> To do:
Tell how many lines of the data include the word "language". Nothing but the number belongs in the answer.

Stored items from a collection

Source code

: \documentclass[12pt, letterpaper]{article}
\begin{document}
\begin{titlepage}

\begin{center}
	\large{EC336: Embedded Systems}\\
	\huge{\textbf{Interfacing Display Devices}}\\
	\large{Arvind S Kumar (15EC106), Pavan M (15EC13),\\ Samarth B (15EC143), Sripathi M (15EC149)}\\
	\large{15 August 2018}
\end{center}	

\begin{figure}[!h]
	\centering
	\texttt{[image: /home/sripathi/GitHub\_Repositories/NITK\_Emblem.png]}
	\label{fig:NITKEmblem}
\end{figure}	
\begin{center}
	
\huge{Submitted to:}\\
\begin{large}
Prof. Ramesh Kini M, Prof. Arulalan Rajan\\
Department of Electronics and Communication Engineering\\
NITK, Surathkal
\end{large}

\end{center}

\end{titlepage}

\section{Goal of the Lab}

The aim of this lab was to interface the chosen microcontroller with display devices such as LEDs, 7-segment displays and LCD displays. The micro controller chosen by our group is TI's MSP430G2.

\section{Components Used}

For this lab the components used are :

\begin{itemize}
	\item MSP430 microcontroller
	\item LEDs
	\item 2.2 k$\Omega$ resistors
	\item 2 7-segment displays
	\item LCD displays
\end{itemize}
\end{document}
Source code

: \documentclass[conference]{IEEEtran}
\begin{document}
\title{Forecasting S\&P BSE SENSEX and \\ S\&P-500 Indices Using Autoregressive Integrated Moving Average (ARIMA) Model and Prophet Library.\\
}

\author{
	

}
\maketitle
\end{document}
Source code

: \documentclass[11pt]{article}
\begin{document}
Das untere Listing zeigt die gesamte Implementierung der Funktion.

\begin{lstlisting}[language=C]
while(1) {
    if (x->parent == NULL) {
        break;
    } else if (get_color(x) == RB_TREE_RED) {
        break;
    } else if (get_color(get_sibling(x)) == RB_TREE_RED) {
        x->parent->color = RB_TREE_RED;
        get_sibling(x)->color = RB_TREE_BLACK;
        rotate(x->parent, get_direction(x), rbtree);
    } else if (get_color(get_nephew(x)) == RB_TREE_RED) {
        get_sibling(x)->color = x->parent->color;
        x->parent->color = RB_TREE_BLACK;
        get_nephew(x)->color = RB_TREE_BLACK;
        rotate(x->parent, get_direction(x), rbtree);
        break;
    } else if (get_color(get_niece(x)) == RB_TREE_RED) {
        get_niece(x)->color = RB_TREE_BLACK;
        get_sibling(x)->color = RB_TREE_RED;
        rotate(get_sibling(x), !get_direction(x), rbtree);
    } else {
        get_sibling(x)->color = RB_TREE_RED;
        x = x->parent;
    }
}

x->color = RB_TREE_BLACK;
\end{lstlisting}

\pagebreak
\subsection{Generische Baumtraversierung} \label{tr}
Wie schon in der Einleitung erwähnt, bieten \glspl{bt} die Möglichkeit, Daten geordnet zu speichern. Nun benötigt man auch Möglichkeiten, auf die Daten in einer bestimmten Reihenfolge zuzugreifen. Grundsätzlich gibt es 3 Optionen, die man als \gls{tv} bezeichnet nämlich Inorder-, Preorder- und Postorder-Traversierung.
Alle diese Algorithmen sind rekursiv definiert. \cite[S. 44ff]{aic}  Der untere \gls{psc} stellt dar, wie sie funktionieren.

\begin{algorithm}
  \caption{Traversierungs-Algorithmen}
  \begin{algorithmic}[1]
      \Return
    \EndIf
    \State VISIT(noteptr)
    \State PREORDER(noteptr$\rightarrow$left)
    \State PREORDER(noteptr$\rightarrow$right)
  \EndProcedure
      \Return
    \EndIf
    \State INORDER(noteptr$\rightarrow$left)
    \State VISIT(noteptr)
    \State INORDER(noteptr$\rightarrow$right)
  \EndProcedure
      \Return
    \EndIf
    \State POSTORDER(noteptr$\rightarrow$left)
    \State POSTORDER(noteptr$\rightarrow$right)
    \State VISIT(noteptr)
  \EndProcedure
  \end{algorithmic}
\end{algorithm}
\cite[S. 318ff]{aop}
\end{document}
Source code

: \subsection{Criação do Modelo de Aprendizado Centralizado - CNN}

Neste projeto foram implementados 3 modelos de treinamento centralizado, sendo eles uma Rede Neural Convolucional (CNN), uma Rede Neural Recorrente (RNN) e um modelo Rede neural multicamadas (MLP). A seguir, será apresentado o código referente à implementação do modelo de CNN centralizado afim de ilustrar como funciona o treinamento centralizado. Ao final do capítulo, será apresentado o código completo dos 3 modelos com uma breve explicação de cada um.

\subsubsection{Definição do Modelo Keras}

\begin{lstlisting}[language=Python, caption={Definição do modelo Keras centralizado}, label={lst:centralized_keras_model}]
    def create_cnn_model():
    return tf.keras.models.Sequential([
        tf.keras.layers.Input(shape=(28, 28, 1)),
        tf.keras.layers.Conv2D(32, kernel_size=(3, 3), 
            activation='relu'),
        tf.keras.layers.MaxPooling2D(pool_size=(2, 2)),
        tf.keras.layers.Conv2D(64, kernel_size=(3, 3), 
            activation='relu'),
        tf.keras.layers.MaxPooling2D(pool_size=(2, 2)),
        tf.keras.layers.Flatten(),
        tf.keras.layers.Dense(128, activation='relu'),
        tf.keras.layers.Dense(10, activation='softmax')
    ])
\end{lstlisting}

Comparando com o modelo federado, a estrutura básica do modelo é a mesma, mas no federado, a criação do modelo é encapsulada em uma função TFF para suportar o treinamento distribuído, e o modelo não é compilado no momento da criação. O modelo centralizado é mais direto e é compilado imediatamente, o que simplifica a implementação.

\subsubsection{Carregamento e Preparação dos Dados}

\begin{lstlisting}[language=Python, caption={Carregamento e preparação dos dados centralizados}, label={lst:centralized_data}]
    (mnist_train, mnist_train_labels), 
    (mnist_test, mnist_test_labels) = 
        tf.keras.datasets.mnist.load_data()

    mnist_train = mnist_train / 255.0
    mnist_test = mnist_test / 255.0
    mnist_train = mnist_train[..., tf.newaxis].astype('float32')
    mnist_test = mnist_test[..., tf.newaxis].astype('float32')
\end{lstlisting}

> Final answer:
3